Task brief ::
What is needed is an exact copy of the lines in the listing below, from the one with "and mobile devices.</span></span>" up to and including the one with "action method parameters.</span></span>", with no other lines.

Exercise data ::

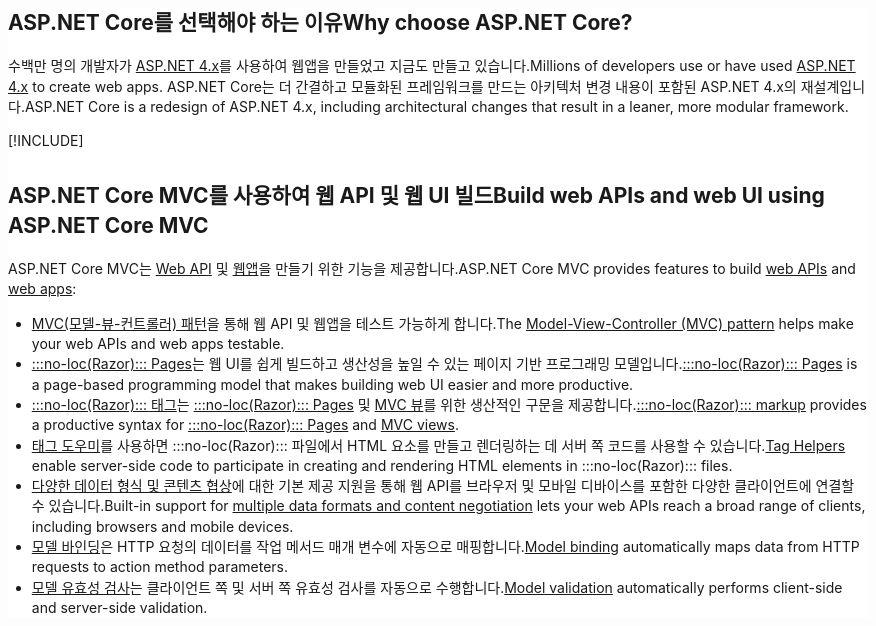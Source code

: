 ## <a name="why-choose-aspnet-core"></a><span data-ttu-id="9c24b-111">ASP.NET Core를 선택해야 하는 이유</span><span class="sxs-lookup"><span data-stu-id="9c24b-111">Why choose ASP.NET Core?</span></span>

<span data-ttu-id="9c24b-112">수백만 명의 개발자가 [ASP.NET 4.x](/aspnet/overview)를 사용하여 웹앱을 만들었고 지금도 만들고 있습니다.</span><span class="sxs-lookup"><span data-stu-id="9c24b-112">Millions of developers use or have used [ASP.NET 4.x](/aspnet/overview) to create web apps.</span></span> <span data-ttu-id="9c24b-113">ASP.NET Core는 더 간결하고 모듈화된 프레임워크를 만드는 아키텍처 변경 내용이 포함된 ASP.NET 4.x의 재설계입니다.</span><span class="sxs-lookup"><span data-stu-id="9c24b-113">ASP.NET Core is a redesign of ASP.NET 4.x, including architectural changes that result in a leaner, more modular framework.</span></span>

[!INCLUDE[](~/includes/benefits.md)]

## <a name="build-web-apis-and-web-ui-using-aspnet-core-mvc"></a><span data-ttu-id="9c24b-114">ASP.NET Core MVC를 사용하여 웹 API 및 웹 UI 빌드</span><span class="sxs-lookup"><span data-stu-id="9c24b-114">Build web APIs and web UI using ASP.NET Core MVC</span></span>

<span data-ttu-id="9c24b-115">ASP.NET Core MVC는 [Web API](xref:tutorials/first-web-api) 및 [웹앱](xref:tutorials/razor-pages/index)을 만들기 위한 기능을 제공합니다.</span><span class="sxs-lookup"><span data-stu-id="9c24b-115">ASP.NET Core MVC provides features to build [web APIs](xref:tutorials/first-web-api) and [web apps](xref:tutorials/razor-pages/index):</span></span>

* <span data-ttu-id="9c24b-116">[MVC(모델-뷰-컨트롤러) 패턴](xref:mvc/overview)을 통해 웹 API 및 웹앱을 테스트 가능하게 합니다.</span><span class="sxs-lookup"><span data-stu-id="9c24b-116">The [Model-View-Controller (MVC) pattern](xref:mvc/overview) helps make your web APIs and web apps testable.</span></span>
* <span data-ttu-id="9c24b-117">[:::no-loc(Razor)::: Pages](xref:razor-pages/index)는 웹 UI를 쉽게 빌드하고 생산성을 높일 수 있는 페이지 기반 프로그래밍 모델입니다.</span><span class="sxs-lookup"><span data-stu-id="9c24b-117">[:::no-loc(Razor)::: Pages](xref:razor-pages/index) is a page-based programming model that makes building web UI easier and more productive.</span></span>
* <span data-ttu-id="9c24b-118">[:::no-loc(Razor)::: 태그](xref:mvc/views/razor)는 [:::no-loc(Razor)::: Pages](xref:razor-pages/index) 및 [MVC 뷰](xref:mvc/views/overview)를 위한 생산적인 구문을 제공합니다.</span><span class="sxs-lookup"><span data-stu-id="9c24b-118">[:::no-loc(Razor)::: markup](xref:mvc/views/razor) provides a productive syntax for [:::no-loc(Razor)::: Pages](xref:razor-pages/index) and [MVC views](xref:mvc/views/overview).</span></span>
* <span data-ttu-id="9c24b-119">[태그 도우미](xref:mvc/views/tag-helpers/intro)를 사용하면 :::no-loc(Razor)::: 파일에서 HTML 요소를 만들고 렌더링하는 데 서버 쪽 코드를 사용할 수 있습니다.</span><span class="sxs-lookup"><span data-stu-id="9c24b-119">[Tag Helpers](xref:mvc/views/tag-helpers/intro) enable server-side code to participate in creating and rendering HTML elements in :::no-loc(Razor)::: files.</span></span>
* <span data-ttu-id="9c24b-120">[다양한 데이터 형식 및 콘텐츠 협상](xref:web-api/advanced/formatting)에 대한 기본 제공 지원을 통해 웹 API를 브라우저 및 모바일 디바이스를 포함한 다양한 클라이언트에 연결할 수 있습니다.</span><span class="sxs-lookup"><span data-stu-id="9c24b-120">Built-in support for [multiple data formats and content negotiation](xref:web-api/advanced/formatting) lets your web APIs reach a broad range of clients, including browsers and mobile devices.</span></span>
* <span data-ttu-id="9c24b-121">[모델 바인딩](xref:mvc/models/model-binding)은 HTTP 요청의 데이터를 작업 메서드 매개 변수에 자동으로 매핑합니다.</span><span class="sxs-lookup"><span data-stu-id="9c24b-121">[Model binding](xref:mvc/models/model-binding) automatically maps data from HTTP requests to action method parameters.</span></span>
* <span data-ttu-id="9c24b-122">[모델 유효성 검사](xref:mvc/models/validation)는 클라이언트 쪽 및 서버 쪽 유효성 검사를 자동으로 수행합니다.</span><span class="sxs-lookup"><span data-stu-id="9c24b-122">[Model validation](xref:mvc/models/validation) automatically performs client-side and server-side validation.</span></span>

Answer ::
* <span data-ttu-id="9c24b-120">[다양한 데이터 형식 및 콘텐츠 협상](xref:web-api/advanced/formatting)에 대한 기본 제공 지원을 통해 웹 API를 브라우저 및 모바일 디바이스를 포함한 다양한 클라이언트에 연결할 수 있습니다.</span><span class="sxs-lookup"><span data-stu-id="9c24b-120">Built-in support for [multiple data formats and content negotiation](xref:web-api/advanced/formatting) lets your web APIs reach a broad range of clients, including browsers and mobile devices.</span></span>
* <span data-ttu-id="9c24b-121">[모델 바인딩](xref:mvc/models/model-binding)은 HTTP 요청의 데이터를 작업 메서드 매개 변수에 자동으로 매핑합니다.</span><span class="sxs-lookup"><span data-stu-id="9c24b-121">[Model binding](xref:mvc/models/model-binding) automatically maps data from HTTP requests to action method parameters.</span></span>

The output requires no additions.